Now, out of the blue, a letter has turned up that shows Furtwängler in a less noble light. The letter is written by the eminent pianist Artur Schnabel to his secret American lover (which may be why it took so long to turn up). Schnabel, who was forced to leave Germany, recounts a summer’s evening he spent with Furtwängler in Italy shortly after he was cleared to resume conducting in 1947.
‘Last night Furtwängler and wife came to see me,’ Schnabel reports to Mary Virginia Foreman. ‘It was partly pleasant, partly opposite. So far it seems to me that these Germans cannot be helped, nor can they help themselves. He demonstrated the same old blending of arrogance, cowardice, and self-pity.’ Schnabel, the first to record the 32 Beethoven sonatas, was one of few living musicians whom Furtwängler acknowledged as an intellectual equal and whose opinion he valued.

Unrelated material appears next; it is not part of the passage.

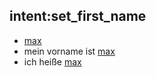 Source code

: ﻿## intent:set_first_name
- [max](first_name)
- mein vorname ist [max](first_name)
- ich heiße [max](first_name)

Schnabel continues: ‘After the first “world war” the German leaders circulated as facts what obviously had been fake. For instance: that they had lost the war only because the home front had stabbed the army in the back. The Germans had no guilt whatsoever… Now Furtwängler went as far last night (he got terribly excite [sic], hysterical, shouted and roared), as to say that he has never known any Nazi. And that Germans and Nazis are not only absolutely different beings but hostile to each other.’
Imagine that. Furtwängler had been made vice-president of the Reichsmusikkammer in 1933 by Joseph Goebbels and had conducted often in Hitler’s presence. I have a photograph of him extending a hand to be shaken as Hitler approaches him after a concert, and another of him standing with the Führer at Bayreuth. ‘Never known any Nazi’? Take it from the top, Willi.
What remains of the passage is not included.